This week Key West is celebrating Ernest Hemingway’s birthday. It’s a raucous and happy occasion with lots of shenanigans. There’s a contest to see who can parody his writing style the worst. A fishing tournament. An arm wrestling championship. A look-alike Hemingway contest with so many great Hemingway look-alikes that you‘ll question just how many Margaritas you downed. And my favorite… the running of the bulls outside Sloppy Joe’s Bar where Hemingway often drank.
If you’ve never been to Key West for Hemingway Days, put it on your bucket list. Unless you’re an old grump. Then stay away because you’ll be miserable and only annoy the hell out of everyone else.
Two other seemingly unrelated events occurred this past week in a little town almost a thousand miles away, events that are key to appreciating Hemingway‘s past. In Washington, D.C., on July 24, a Senate Committee approved easing restrictions for commerce and travelers to Cuba; and for the first time in fifty-five years, Cuba opened its embassy on Monday, July 20; the United States did the same in Havana.
To appreciate the significance of these two events, let me take you back in time. When Hemingway moved to Key West in 1929, he was a consummate sportsman. His love for boxing and hunting are legendary. In fact, he kept a boxing ring on his property where he sparred with locals. “We kinda took it easy on Mr. Hemingway,“ one local boxer confessed. “After all he was payin’ us, and he was the Mr. Hemingway.“
But when Ernest first came to Key West, the truth is he knew little of the sea or fishing. That would soon change. One afternoon out on the Gulf Stream he was so impressed with the boat that he ordered an identical one with a few minor changes. When it was delivered, he named it the Pilar.

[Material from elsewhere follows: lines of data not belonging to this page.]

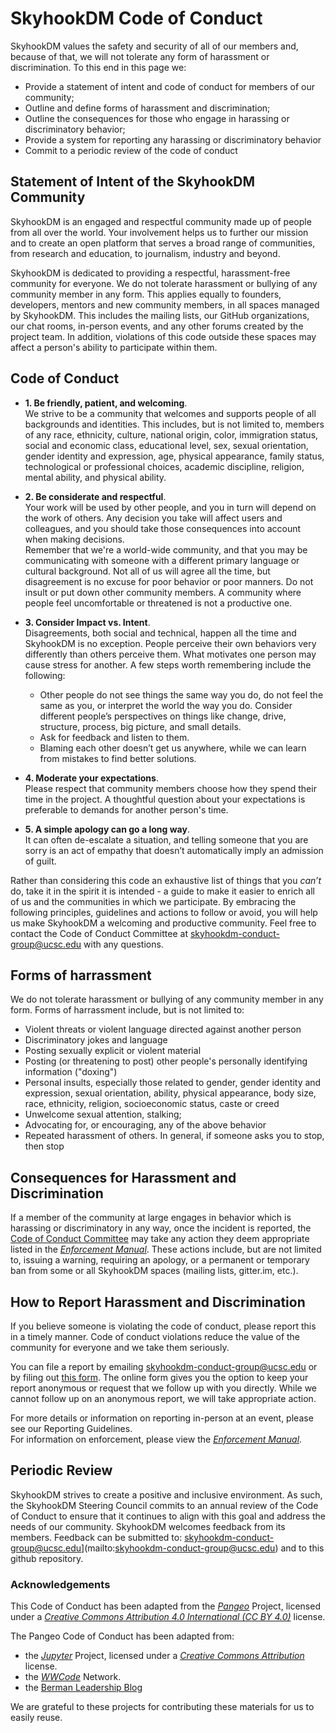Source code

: # SkyhookDM Code of Conduct

SkyhookDM values the safety and security of all of our members and, 
because of that, we will not tolerate any form of harassment or 
discrimination. To this end in this page we:

* Provide a statement of intent and code of conduct for members of our community;
* Outline and define forms of harassment and discrimination;
* Outline the consequences for those who engage in harassing or discriminatory behavior;
* Provide a system for reporting any harassing or discriminatory behavior
* Commit to a periodic review of the code of conduct


## Statement of Intent of the SkyhookDM Community

SkyhookDM is an engaged and respectful community made up of people
from all over the world. Your involvement helps us to further our
mission and to create an open platform that serves a broad range of
communities, from research and education, to journalism, industry and
beyond.

SkyhookDM is dedicated to providing a respectful, harassment-free community for everyone. 
We do not tolerate harassment or bullying of any community member in any form. 
This applies equally to founders, developers, mentors and new community members, 
in all spaces managed by SkyhookDM. This includes the mailing lists,
our GitHub organizations, our chat rooms, in-person events, and any other
forums created by the project team. In addition, violations of this code
outside these spaces may affect a person's ability to participate within them.


## Code of Conduct

   
* **1. Be friendly, patient, and welcoming**.    
   We strive to be a community that welcomes and supports
   people of all backgrounds and identities. This includes, but is not limited
   to, members of any race, ethnicity, culture, national origin, color,
   immigration status, social and economic class, educational level, sex, sexual
   orientation, gender identity and expression, age, physical appearance, family
   status, technological or professional choices, academic
   discipline, religion, mental ability, and physical ability.

* **2. Be considerate and respectful**.    
   Your work will be used by other people, and you in turn
   will depend on the work of others. Any decision you take will affect users
   and colleagues, and you should take those consequences into account when
   making decisions.    
   Remember that we're a world-wide community, and that you may be
   communicating with someone with a different primary language or cultural
   background. Not all of us will agree all the time, but disagreement is
   no excuse for poor behavior or poor manners.
   Do not insult or put down other community members. A community where people
   feel uncomfortable or threatened is not a productive one.    
   
   
* **3. Consider Impact vs. Intent**.    
   Disagreements, both social and
   technical, happen all the time and SkyhookDM is no exception. 
   People perceive their own behaviors very differently than others perceive them. 
   What motivates one person may cause stress for another. 
   A few steps worth remembering include the following:

   * Other people do not see things the same way you do, 
   do not feel the same as you, or interpret the world the way you do. 
   Consider different people’s perspectives on things like change, 
   drive, structure, process, big picture, and small details.
   * Ask for feedback and listen to them. 
   * Blaming each other doesn’t get us anywhere, while we can learn from mistakes to find better solutions. 

* **4. Moderate your expectations**.    
   Please respect that community members choose
   how they spend their time in the project. A thoughtful question about your
   expectations is preferable to demands for another person's time.

* **5. A simple apology can go a long way**.    
   It can often de-escalate a situation,
   and telling someone that you are sorry is an act of empathy that doesn’t
   automatically imply an admission of guilt.


Rather than considering this code an exhaustive list
of things that you *can’t* do, take it in the spirit it is intended - a guide to
make it easier to enrich all of us and the communities in which we participate. 
By embracing the following principles, guidelines and actions to follow or
avoid, you will help us make SkyhookDM a welcoming and productive community. Feel
free to contact the Code of Conduct Committee at
[skyhookdm-conduct-group@ucsc.edu](mailto:skyhookdm-conduct-group@ucsc.edu) with any questions.

## Forms of harrassment

We do not tolerate harassment or bullying of any community member in any form. 
Forms of harrassment include, but is not limited to:

   * Violent threats or violent language directed against another person
   * Discriminatory jokes and language
   * Posting sexually explicit or violent material
   * Posting (or threatening to post) other people's personally identifying
     information ("doxing")
   * Personal insults, especially those related to gender, 
   gender identity and expression, sexual orientation, ability, 
   physical appearance, body size, race, ethnicity, 
   religion, socioeconomic status, caste or creed
   * Unwelcome sexual attention, stalking;
   * Advocating for, or encouraging, any of the above behavior
   * Repeated harassment of others. In general, if someone asks you to stop,
     then stop
          

## Consequences for Harassment and Discrimination

If a member of the community at large engages in behavior which is harassing 
or discriminatory in any way, once the incident is reported, 
the [Code of Conduct Committee](mailto:skyhookdm-conduct-group@ucsc.edu) may take any action they deem 
appropriate listed in the [*Enforcement Manual*](enforcement.md). 
These actions include, but are not limited to, issuing a warning, 
requiring an apology, or a permanent or temporary ban from some 
or all SkyhookDM spaces (mailing lists, gitter.im, etc.). 


## How to Report Harassment and Discrimination

If you believe someone is violating the code of conduct, please report this in
a timely manner. Code of conduct violations reduce the value of the community
for everyone and we take them seriously.

You can file a report by emailing
[skyhookdm-conduct-group@ucsc.edu](mailto:skyhookdm-conduct-group@ucsc.edu) or by filing out 
[this form](https://forms.gle/qaszuCWz2pYXjvad9). The online form gives you the option to 
keep your report anonymous or request that we follow up with you directly. While we cannot
follow up on an anonymous report, we will take appropriate action.

For more details or information on reporting in-person at an event, please see our Reporting
Guidelines.   
For information on enforcement, please view the [*Enforcement
Manual*](enforcement.md).


## Periodic Review

SkyhookDM strives to create a positive and inclusive environment. 
As such, the SkyhookDM Steering Council commits to an annual review 
of the Code of Conduct to ensure that it continues to align with 
this goal and address the needs of our community.
SkyhookDM welcomes feedback from its members. 
Feedback can be submitted to: skyhookdm-conduct-group@ucsc.edu](mailto:skyhookdm-conduct-group@ucsc.edu) and to this github repository.


### Acknowledgements

This Code of Conduct has been adapted from the [*Pangeo*](https://github.com/skyhookdm/governance/blob/master/conduct/code_of_conduct.md) Project, licensed under a [*Creative Commons
Attribution 4.0 International (CC BY 4.0)*](http://creativecommons.org/licenses/by/4.0/) license.

The Pangeo Code of Conduct has been adapted from:
   * the [*Jupyter*](http://jupyter.org/conduct/) Project, licensed under a [*Creative Commons
     Attribution*](http://creativecommons.org/licenses/by/3.0/) license.
   * the [*WWCode*](https://www.womenwhocode.com/codeofconduct) Network.
   * the [Berman Leadership Blog](http://bermanleadership.com/intent-vs-impact-a-leaders-most-common-way-to-stumble/)
   

We are grateful to these projects for contributing these
materials for us to easily reuse.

From 1928 to 1940, he learned the art of fishing from two people: Sloppy Joe Russell and Carlos Gutierrez. Sloppy Joe was his fishing partner and owner of the bar where Hemingway drank when done writing for the day. Carlos Gutierrez worked as his first mate for years on the Pilar. The two men turned Hemingway into a maritime stud though he might grow angry were you to suggest such a thing.